(Data records)
►

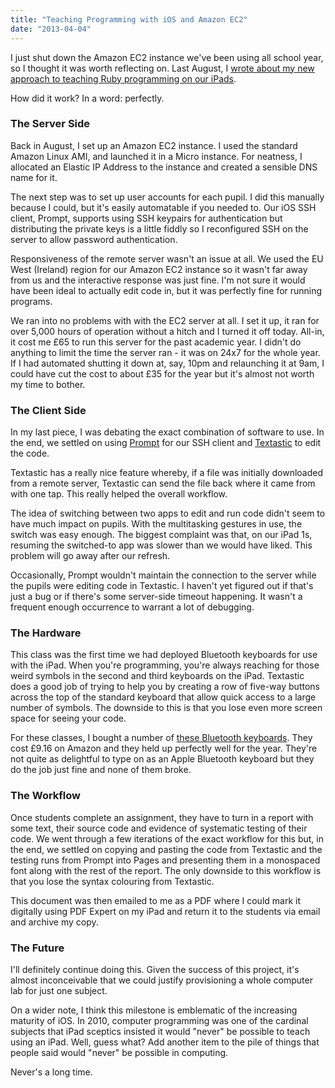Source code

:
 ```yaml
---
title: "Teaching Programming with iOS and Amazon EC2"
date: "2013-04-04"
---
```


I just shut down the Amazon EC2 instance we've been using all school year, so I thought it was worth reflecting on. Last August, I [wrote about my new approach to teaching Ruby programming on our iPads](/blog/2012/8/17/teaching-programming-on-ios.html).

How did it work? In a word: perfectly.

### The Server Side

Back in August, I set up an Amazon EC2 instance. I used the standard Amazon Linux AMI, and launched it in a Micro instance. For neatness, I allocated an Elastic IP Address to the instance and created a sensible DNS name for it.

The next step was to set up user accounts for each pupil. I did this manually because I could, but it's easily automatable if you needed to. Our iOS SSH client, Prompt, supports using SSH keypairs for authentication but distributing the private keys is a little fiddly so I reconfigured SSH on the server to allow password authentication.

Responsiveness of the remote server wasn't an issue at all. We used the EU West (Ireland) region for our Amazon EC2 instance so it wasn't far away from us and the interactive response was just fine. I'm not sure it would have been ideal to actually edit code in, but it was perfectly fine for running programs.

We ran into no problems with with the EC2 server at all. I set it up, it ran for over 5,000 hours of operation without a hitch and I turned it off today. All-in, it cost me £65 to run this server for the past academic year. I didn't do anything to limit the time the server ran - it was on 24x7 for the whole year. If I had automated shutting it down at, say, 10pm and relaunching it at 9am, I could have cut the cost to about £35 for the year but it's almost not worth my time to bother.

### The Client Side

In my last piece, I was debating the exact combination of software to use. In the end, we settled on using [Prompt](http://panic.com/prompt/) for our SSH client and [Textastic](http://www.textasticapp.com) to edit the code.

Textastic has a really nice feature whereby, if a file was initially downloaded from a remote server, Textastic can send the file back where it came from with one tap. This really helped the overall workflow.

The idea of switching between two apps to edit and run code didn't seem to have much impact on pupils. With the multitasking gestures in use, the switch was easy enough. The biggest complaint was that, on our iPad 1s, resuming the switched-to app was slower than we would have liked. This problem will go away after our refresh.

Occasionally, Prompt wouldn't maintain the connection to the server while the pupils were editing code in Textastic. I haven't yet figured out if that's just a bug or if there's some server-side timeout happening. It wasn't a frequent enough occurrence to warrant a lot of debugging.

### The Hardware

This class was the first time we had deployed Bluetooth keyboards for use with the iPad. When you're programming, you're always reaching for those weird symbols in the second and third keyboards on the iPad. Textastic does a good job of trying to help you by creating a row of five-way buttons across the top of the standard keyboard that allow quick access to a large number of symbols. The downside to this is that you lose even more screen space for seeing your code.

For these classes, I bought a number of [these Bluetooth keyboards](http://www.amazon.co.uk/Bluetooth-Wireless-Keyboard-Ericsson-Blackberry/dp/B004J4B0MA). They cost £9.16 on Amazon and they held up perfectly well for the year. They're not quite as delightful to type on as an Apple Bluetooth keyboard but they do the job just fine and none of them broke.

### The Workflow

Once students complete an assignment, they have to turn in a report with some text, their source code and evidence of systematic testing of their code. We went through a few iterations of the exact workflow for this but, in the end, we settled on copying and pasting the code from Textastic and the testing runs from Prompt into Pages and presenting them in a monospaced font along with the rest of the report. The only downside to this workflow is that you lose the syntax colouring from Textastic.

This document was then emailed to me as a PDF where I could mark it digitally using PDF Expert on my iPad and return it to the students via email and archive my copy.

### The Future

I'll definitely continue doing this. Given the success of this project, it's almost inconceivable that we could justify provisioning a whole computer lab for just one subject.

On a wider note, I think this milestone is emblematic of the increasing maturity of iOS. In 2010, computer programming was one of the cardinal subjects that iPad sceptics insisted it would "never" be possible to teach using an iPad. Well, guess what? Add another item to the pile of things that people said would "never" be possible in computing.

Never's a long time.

◄

▶ [Work to complete]:
Please make an exact copy of the lines above from the line with "This document was" through the line with "### The Future", both ends included.

▶ [Task output]:
This document was then emailed to me as a PDF where I could mark it digitally using PDF Expert on my iPad and return it to the students via email and archive my copy.

### The Future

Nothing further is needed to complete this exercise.